_RECORDS SHOWN_
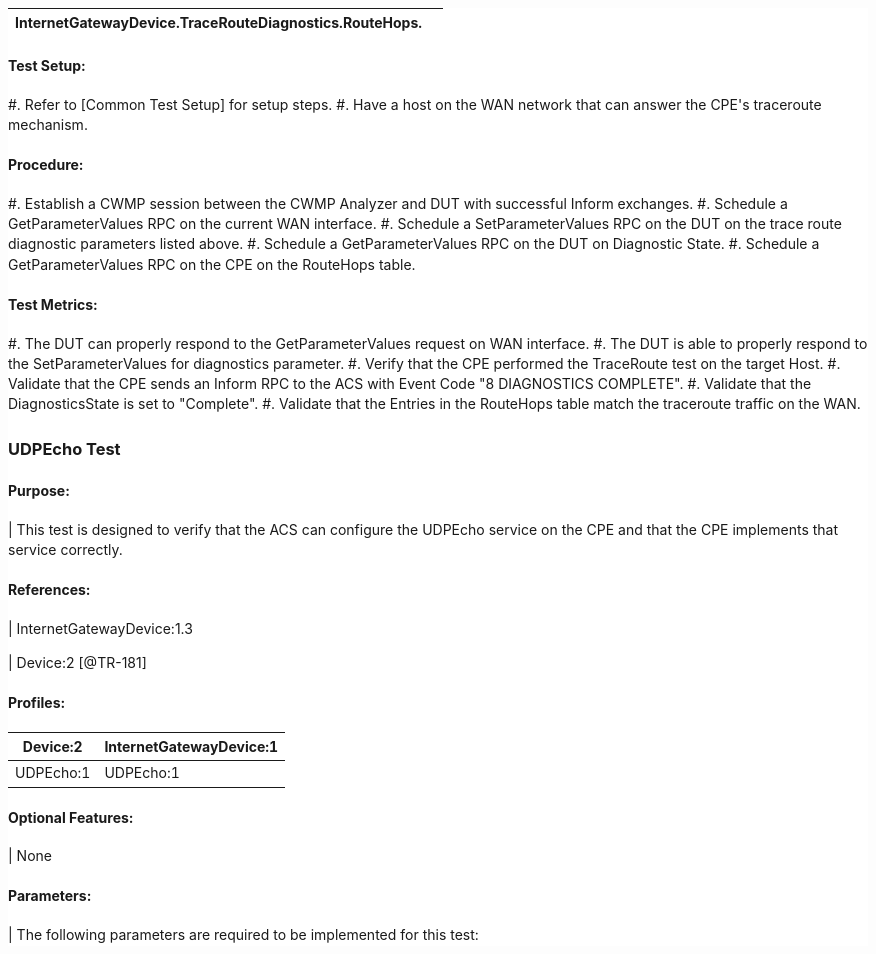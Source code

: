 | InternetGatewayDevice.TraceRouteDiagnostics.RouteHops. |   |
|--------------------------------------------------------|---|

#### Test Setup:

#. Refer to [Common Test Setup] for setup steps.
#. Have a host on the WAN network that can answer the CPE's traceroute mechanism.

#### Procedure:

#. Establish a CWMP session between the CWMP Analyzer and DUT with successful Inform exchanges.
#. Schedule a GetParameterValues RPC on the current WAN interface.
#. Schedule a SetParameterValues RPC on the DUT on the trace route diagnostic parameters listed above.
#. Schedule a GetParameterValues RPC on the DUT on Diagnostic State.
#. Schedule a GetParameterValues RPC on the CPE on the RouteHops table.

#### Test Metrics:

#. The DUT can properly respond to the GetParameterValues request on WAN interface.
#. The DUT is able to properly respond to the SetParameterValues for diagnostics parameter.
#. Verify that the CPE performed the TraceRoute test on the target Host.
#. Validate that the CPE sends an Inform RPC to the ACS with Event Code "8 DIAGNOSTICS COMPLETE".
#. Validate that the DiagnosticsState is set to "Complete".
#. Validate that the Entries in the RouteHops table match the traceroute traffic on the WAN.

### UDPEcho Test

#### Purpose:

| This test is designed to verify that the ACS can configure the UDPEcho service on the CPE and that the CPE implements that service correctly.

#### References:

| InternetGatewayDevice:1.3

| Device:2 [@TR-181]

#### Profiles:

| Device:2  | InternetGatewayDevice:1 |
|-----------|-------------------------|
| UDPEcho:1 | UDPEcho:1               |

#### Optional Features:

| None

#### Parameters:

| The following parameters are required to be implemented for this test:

_PROBLEM REQUIREMENTS_
Your answer should be all lines from the data that contain "InternetGatewayDevice".

_OUTPUT OF THE EXERCISE_
: | InternetGatewayDevice.TraceRouteDiagnostics.RouteHops. |   |
| InternetGatewayDevice:1.3
| Device:2  | InternetGatewayDevice:1 |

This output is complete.